Work item
From the entries below, reproduce exactly the line containing "The S3CAMX package", the line containing "Required for Matlab", and every line in between, with nothing added.

=== Excerpted data ===

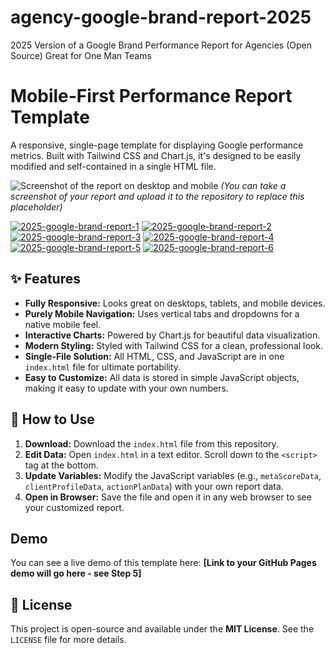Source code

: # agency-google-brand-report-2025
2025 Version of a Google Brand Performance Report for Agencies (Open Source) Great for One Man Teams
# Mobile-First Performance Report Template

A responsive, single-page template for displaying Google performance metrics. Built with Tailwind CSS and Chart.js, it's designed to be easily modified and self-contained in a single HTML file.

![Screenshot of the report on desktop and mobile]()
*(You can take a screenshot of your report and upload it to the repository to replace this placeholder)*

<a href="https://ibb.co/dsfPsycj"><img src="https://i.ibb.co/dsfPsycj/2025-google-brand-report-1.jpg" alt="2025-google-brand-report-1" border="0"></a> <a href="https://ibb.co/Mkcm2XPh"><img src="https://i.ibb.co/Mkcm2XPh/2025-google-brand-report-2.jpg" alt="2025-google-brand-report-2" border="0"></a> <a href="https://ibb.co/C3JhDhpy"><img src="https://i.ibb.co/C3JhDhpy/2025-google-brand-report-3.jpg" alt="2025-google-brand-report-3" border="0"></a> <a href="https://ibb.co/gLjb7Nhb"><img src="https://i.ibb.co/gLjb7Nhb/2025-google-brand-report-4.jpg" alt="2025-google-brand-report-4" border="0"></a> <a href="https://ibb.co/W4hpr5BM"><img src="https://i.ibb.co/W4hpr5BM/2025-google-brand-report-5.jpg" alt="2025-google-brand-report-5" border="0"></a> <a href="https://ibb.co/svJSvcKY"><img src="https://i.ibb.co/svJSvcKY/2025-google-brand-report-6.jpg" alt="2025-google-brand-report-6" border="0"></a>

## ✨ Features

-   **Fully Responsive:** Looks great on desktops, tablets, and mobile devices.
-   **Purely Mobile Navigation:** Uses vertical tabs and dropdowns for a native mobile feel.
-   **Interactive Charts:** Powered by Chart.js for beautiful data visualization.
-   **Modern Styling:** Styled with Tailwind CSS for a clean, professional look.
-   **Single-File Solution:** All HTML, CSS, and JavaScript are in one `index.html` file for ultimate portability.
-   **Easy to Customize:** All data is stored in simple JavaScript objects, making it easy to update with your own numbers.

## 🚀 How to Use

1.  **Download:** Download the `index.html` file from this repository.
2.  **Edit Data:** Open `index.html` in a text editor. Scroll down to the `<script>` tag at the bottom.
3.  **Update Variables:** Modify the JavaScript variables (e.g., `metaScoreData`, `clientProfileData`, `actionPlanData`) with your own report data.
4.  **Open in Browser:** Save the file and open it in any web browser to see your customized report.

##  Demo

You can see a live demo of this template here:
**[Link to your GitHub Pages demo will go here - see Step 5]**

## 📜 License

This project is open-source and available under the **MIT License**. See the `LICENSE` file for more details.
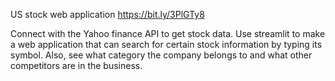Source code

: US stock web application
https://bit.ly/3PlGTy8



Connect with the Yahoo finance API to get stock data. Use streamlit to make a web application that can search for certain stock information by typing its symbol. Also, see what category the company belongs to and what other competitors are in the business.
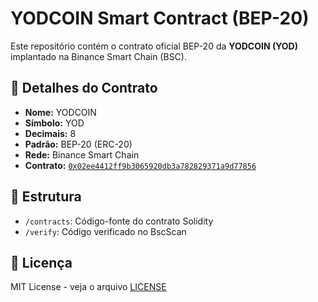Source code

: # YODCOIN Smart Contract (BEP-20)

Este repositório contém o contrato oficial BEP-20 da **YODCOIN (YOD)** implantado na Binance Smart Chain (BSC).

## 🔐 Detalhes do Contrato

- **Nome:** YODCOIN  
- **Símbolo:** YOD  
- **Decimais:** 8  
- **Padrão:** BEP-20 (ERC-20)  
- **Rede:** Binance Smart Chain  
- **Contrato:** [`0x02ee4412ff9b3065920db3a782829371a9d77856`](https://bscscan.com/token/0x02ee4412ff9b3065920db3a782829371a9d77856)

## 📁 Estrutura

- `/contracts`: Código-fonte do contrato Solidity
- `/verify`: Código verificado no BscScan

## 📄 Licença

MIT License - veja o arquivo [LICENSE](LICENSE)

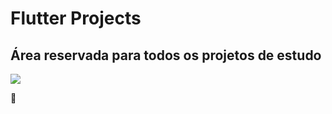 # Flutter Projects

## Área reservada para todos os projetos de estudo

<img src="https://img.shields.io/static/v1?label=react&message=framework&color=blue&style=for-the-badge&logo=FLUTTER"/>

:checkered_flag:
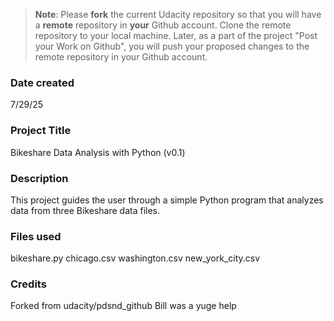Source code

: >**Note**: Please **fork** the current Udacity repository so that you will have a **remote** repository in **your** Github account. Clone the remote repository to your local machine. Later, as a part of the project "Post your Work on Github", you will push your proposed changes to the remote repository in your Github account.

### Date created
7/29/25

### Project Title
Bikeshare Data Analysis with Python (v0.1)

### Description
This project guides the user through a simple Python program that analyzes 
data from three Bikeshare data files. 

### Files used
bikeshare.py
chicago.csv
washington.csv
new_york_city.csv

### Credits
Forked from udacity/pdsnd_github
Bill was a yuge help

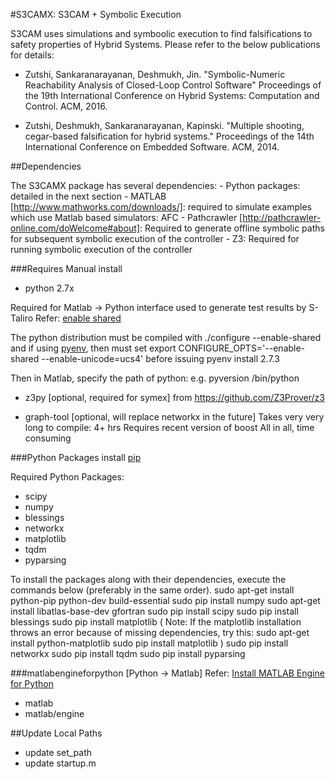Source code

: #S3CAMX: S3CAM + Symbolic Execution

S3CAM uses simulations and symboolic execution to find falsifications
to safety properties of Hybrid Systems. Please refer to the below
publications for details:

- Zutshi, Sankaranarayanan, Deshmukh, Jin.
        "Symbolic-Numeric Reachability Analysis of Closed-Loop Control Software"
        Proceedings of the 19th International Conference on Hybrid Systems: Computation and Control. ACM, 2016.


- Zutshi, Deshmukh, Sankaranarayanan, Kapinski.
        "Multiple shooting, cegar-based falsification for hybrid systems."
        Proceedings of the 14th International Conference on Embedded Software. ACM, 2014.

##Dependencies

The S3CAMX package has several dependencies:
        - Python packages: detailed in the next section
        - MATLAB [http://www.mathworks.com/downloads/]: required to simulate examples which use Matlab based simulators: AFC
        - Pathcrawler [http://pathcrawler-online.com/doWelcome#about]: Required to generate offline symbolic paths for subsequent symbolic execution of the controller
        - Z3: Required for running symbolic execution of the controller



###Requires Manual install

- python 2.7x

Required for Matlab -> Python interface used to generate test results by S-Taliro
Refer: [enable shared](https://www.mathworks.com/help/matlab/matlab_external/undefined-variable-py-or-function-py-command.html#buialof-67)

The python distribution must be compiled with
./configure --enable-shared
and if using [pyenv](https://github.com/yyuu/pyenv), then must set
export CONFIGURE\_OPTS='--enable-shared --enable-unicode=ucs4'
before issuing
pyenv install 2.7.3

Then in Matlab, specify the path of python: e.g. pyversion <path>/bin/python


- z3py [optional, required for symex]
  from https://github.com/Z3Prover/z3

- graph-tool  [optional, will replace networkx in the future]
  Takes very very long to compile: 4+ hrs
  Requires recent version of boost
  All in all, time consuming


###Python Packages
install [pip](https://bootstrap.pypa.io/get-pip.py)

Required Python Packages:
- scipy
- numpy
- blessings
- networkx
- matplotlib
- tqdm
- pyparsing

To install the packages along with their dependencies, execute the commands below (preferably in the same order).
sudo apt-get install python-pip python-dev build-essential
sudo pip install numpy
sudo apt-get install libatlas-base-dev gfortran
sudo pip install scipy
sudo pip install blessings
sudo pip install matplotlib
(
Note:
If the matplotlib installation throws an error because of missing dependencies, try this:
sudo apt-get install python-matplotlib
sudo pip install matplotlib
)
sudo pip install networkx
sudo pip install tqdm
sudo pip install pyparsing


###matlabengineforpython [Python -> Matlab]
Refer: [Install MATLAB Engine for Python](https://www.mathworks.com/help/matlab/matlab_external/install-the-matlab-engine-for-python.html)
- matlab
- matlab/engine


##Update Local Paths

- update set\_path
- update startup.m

===
=== Excerpted data ===

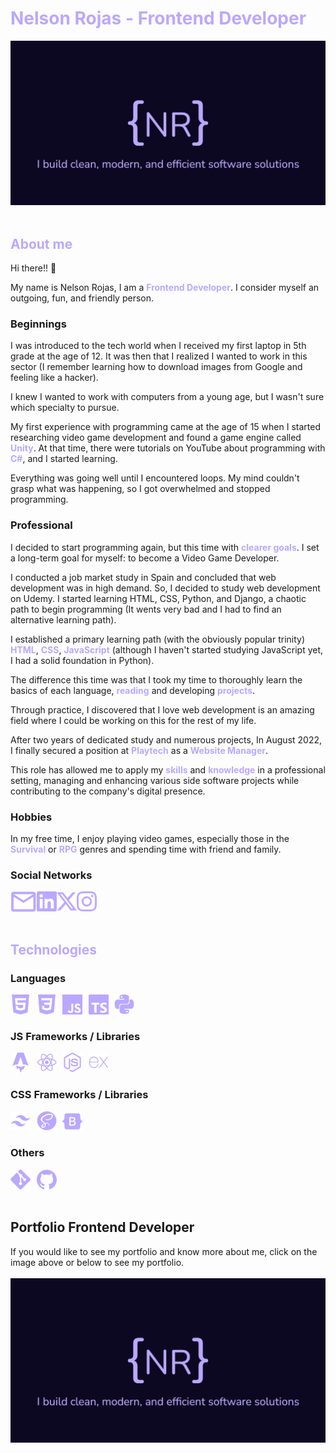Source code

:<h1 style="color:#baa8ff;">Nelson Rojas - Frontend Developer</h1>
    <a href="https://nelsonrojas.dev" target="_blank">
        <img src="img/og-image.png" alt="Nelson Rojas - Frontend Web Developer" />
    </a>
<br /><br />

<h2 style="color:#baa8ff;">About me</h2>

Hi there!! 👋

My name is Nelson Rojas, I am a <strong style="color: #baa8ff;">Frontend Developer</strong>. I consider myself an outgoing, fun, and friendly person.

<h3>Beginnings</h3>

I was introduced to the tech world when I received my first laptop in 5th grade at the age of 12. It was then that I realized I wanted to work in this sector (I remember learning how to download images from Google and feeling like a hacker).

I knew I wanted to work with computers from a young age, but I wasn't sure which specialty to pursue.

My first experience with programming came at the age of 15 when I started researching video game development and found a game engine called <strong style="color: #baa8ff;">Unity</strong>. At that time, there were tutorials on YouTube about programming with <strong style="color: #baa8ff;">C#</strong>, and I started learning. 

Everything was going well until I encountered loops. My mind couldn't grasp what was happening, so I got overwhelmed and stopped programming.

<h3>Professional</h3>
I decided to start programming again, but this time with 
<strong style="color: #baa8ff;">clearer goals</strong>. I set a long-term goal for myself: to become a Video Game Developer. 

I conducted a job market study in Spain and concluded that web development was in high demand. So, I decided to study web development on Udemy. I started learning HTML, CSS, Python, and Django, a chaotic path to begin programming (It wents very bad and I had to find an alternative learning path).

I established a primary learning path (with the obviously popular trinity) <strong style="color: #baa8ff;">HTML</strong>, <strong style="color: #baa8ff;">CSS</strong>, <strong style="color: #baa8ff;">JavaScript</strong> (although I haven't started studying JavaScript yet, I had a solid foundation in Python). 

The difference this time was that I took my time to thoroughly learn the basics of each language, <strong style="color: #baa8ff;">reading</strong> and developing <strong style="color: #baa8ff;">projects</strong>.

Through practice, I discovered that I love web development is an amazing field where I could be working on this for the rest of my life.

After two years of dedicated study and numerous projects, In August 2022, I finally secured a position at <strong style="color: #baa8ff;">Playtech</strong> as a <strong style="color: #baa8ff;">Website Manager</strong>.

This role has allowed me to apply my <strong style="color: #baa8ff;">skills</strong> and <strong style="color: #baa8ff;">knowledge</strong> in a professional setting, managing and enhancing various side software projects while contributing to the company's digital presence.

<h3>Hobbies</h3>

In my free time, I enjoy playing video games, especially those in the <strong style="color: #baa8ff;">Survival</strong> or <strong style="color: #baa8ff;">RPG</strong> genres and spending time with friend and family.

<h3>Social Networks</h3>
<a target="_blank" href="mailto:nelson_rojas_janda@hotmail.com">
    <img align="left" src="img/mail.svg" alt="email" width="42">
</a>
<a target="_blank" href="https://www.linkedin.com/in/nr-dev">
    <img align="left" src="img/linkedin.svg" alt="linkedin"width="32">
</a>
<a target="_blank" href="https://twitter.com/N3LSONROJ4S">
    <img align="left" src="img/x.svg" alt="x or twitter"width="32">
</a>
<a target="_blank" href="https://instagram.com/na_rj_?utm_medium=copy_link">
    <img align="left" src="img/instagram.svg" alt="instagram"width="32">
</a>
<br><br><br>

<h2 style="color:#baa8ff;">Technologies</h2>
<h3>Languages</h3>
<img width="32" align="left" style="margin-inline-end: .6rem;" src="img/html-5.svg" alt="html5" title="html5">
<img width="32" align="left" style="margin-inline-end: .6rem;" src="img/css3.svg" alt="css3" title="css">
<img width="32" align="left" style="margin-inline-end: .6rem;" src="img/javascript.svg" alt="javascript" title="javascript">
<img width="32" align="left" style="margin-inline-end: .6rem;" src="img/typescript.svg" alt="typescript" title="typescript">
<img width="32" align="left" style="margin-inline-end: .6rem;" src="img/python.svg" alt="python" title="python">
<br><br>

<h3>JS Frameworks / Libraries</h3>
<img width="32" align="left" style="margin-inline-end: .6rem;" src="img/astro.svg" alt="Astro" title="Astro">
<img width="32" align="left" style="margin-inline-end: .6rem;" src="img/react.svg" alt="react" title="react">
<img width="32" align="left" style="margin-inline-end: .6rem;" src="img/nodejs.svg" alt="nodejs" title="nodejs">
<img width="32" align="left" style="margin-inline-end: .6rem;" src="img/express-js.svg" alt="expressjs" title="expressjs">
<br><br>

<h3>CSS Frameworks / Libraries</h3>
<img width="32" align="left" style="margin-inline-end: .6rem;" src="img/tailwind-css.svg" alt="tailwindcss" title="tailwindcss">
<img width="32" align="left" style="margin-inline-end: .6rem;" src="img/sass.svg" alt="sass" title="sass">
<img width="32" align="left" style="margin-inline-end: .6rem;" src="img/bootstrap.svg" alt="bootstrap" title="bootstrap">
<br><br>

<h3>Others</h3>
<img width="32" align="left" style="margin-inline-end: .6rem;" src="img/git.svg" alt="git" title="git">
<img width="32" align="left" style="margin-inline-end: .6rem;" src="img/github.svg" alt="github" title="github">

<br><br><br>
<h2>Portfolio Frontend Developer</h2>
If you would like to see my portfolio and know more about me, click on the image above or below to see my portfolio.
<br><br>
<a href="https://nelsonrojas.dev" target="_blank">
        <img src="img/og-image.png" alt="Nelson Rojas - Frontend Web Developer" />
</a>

===
=== Excerpted data ===

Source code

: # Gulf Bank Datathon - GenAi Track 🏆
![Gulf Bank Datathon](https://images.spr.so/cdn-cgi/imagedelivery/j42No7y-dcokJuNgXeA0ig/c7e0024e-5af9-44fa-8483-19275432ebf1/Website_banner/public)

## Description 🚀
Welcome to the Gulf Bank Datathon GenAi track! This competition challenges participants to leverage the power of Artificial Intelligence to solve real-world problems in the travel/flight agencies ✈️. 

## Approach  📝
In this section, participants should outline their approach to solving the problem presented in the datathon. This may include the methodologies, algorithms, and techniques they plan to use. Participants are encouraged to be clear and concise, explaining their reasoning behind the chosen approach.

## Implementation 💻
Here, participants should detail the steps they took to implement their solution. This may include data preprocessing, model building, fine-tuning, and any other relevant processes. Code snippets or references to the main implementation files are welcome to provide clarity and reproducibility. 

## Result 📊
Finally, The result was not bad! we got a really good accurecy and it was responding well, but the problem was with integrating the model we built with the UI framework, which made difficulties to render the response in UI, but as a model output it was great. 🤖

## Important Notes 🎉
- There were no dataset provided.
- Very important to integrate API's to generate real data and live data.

===

Answer section
The S3CAMX package has several dependencies:
        - Python packages: detailed in the next section
        - MATLAB [http://www.mathworks.com/downloads/]: required to simulate examples which use Matlab based simulators: AFC
        - Pathcrawler [http://pathcrawler-online.com/doWelcome#about]: Required to generate offline symbolic paths for subsequent symbolic execution of the controller
        - Z3: Required for running symbolic execution of the controller



###Requires Manual install

- python 2.7x

Required for Matlab -> Python interface used to generate test results by S-Taliro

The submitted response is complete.